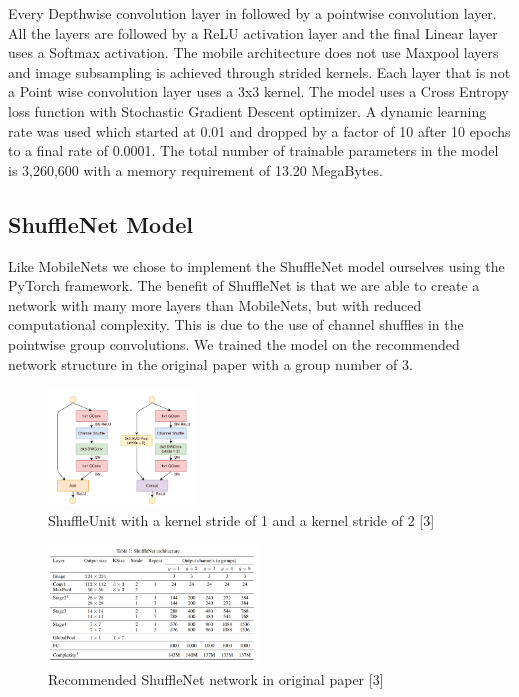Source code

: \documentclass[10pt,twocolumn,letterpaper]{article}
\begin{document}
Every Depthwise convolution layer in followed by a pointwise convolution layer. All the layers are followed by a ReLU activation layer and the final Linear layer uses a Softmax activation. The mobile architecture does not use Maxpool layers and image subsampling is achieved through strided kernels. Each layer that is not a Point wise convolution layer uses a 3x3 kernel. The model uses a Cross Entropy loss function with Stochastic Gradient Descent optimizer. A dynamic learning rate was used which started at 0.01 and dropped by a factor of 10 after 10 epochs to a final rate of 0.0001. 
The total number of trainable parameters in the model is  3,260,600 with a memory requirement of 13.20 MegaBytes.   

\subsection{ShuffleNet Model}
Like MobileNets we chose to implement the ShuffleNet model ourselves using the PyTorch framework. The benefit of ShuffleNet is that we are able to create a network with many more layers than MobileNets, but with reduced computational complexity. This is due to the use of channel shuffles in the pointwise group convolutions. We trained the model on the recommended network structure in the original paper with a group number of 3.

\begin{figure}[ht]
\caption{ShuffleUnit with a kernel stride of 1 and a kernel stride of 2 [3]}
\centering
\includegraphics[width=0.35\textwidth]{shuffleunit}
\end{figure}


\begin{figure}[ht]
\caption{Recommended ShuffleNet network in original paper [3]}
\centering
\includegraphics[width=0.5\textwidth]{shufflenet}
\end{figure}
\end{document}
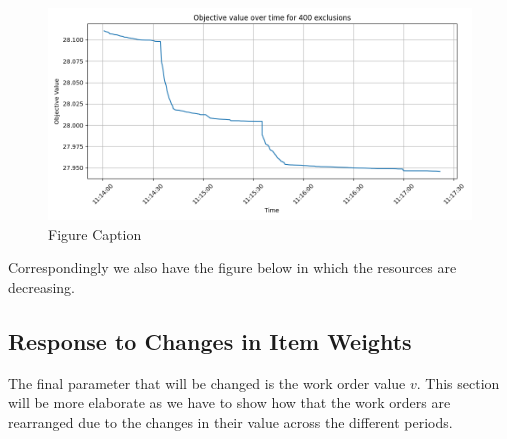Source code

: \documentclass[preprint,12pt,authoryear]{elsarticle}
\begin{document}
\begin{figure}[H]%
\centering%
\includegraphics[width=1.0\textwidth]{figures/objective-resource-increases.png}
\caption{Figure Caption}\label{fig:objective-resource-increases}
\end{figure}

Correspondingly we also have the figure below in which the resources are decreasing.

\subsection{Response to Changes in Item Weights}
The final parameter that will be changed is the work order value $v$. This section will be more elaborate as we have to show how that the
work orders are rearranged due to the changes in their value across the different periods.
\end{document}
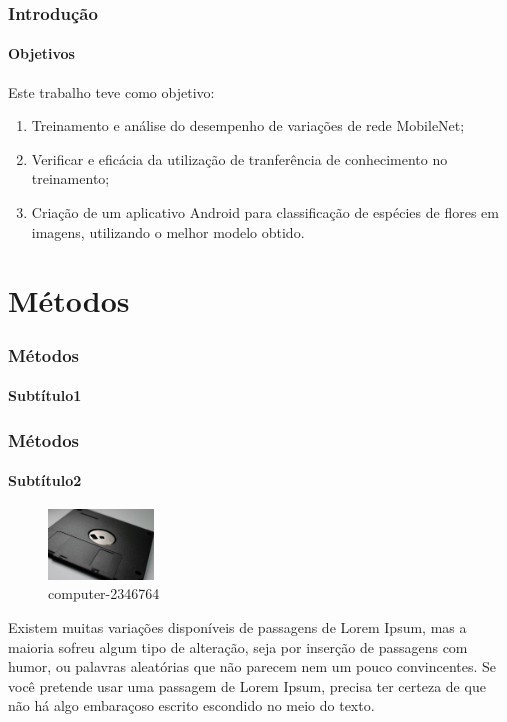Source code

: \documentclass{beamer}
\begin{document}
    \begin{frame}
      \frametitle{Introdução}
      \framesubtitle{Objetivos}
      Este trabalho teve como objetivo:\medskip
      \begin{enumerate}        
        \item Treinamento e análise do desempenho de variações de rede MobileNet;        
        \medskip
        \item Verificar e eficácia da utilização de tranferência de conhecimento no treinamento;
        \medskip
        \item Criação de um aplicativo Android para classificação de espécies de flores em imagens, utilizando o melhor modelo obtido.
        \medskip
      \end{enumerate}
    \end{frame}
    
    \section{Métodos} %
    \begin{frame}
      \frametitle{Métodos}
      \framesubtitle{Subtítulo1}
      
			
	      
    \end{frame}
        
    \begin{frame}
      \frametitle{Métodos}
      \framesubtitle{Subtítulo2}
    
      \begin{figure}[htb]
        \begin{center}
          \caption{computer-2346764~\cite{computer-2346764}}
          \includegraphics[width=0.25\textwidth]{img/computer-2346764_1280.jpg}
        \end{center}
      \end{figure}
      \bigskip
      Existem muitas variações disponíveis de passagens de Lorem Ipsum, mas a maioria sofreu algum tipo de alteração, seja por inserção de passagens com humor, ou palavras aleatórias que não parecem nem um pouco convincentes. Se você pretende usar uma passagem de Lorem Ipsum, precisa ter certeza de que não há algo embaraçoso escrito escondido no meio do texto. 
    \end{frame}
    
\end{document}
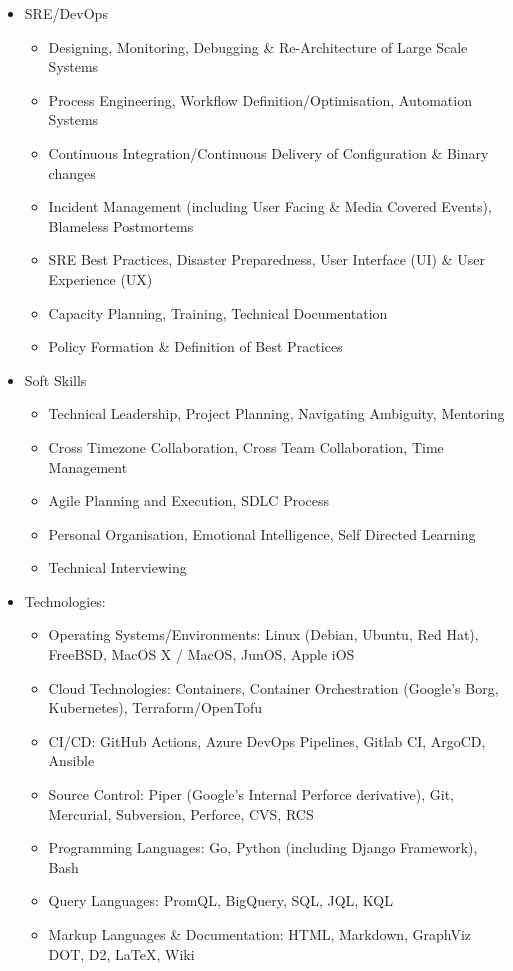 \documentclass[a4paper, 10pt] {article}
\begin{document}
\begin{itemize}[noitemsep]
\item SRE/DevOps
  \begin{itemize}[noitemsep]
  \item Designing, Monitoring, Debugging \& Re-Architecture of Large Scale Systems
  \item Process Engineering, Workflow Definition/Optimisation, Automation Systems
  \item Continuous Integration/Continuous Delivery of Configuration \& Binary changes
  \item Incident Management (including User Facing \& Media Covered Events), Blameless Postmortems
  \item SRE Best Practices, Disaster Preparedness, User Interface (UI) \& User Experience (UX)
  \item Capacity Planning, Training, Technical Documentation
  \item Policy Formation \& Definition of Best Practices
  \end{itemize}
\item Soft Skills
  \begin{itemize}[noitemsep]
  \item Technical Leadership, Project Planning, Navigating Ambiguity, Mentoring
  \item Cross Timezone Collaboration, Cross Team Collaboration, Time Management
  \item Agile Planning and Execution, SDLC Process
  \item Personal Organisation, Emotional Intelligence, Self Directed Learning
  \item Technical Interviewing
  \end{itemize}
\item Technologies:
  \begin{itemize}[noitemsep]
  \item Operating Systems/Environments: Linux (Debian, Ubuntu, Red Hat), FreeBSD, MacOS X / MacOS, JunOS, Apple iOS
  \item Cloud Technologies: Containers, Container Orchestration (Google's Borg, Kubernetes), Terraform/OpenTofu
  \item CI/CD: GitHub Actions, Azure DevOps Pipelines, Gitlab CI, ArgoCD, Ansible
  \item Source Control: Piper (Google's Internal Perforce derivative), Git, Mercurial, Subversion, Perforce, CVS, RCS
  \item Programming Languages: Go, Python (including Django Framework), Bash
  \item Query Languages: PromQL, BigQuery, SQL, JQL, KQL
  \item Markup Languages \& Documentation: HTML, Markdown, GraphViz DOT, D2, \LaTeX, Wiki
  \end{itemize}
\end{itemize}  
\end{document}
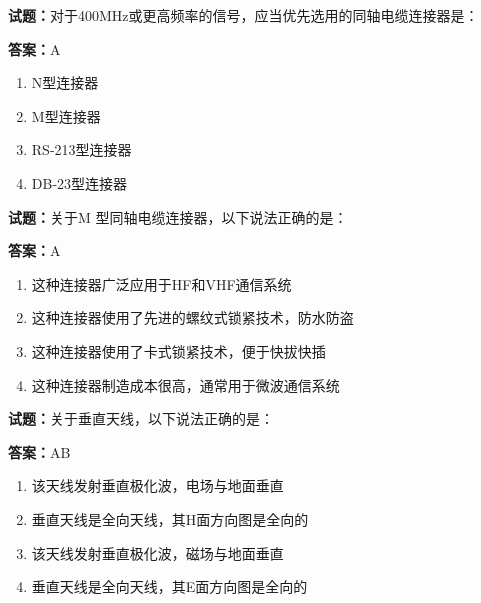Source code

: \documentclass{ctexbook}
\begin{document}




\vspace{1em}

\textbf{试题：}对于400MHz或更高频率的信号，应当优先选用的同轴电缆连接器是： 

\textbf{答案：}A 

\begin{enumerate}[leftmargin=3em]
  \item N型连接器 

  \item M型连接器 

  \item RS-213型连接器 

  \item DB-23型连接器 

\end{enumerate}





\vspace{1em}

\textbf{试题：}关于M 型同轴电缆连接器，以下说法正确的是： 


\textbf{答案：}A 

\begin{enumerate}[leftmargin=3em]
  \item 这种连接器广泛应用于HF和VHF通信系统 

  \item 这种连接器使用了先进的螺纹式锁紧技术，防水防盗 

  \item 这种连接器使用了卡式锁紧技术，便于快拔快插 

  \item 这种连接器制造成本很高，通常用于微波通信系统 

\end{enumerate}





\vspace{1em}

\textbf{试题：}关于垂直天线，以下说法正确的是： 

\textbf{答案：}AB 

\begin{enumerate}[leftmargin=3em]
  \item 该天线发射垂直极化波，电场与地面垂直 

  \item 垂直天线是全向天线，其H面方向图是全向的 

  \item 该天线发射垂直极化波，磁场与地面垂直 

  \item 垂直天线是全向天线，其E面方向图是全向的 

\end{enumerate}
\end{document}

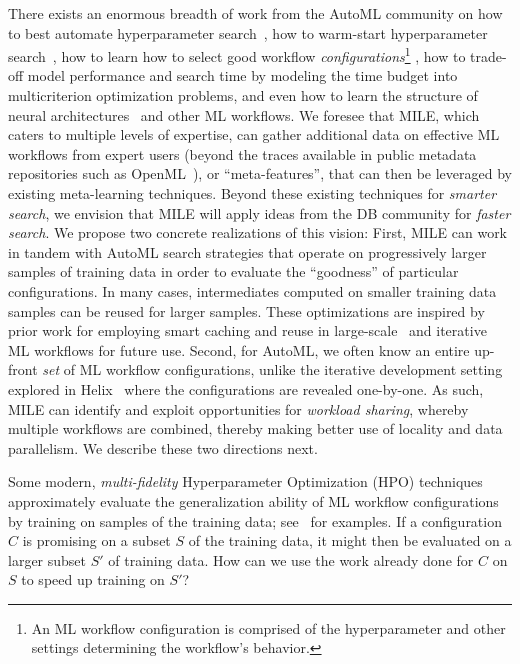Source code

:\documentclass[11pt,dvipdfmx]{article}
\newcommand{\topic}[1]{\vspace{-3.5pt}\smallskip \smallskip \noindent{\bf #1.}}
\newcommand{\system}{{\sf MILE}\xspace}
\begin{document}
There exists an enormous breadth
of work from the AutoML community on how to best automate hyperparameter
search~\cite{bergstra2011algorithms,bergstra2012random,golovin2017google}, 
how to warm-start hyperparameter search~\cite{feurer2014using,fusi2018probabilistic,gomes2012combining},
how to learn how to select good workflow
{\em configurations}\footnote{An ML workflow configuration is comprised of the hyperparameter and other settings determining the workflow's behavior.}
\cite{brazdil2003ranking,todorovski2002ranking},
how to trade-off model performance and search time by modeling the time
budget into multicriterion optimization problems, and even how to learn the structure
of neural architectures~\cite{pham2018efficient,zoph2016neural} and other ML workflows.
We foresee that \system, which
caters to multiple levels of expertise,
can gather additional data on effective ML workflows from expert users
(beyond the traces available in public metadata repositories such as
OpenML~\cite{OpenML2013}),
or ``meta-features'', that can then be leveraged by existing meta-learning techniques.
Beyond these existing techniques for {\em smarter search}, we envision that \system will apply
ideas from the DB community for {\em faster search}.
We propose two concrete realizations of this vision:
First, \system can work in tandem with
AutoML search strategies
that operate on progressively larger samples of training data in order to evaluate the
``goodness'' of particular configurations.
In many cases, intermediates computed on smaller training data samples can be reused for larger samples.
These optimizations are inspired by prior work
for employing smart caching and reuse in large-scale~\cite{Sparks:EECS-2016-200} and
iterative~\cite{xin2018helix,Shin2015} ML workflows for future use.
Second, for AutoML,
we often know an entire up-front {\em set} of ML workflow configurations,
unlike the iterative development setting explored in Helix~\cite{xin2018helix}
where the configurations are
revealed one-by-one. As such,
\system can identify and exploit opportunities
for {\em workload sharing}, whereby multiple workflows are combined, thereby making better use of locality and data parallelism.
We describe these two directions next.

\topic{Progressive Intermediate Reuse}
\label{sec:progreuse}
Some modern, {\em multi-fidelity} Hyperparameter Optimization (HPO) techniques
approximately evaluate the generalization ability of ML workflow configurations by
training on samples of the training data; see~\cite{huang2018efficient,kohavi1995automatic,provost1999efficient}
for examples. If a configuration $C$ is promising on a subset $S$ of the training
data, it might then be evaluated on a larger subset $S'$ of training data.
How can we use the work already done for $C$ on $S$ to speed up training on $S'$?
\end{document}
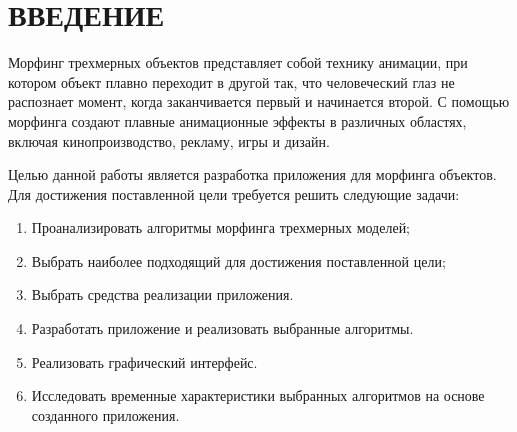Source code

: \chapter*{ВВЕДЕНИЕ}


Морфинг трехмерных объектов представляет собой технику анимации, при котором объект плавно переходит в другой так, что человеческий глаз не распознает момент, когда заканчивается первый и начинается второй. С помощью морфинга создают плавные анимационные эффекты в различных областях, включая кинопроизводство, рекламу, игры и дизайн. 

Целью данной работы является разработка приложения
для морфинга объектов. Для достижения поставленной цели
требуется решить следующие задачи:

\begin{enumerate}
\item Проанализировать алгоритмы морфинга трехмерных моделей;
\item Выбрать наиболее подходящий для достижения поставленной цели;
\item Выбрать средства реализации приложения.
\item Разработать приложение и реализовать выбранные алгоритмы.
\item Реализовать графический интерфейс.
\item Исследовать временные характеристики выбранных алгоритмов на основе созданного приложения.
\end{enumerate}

YOUR GOAL:
Above are the records; copy exactly the lines from the line with "Borg, Kubernetes), Terraform/OpenTofu" through the line with "Django Framework), Bash", both included.

ANSWER SPACE:
  \item Cloud Technologies: Containers, Container Orchestration (Google's Borg, Kubernetes), Terraform/OpenTofu
  \item CI/CD: GitHub Actions, Azure DevOps Pipelines, Gitlab CI, ArgoCD, Ansible
  \item Source Control: Piper (Google's Internal Perforce derivative), Git, Mercurial, Subversion, Perforce, CVS, RCS
  \item Programming Languages: Go, Python (including Django Framework), Bash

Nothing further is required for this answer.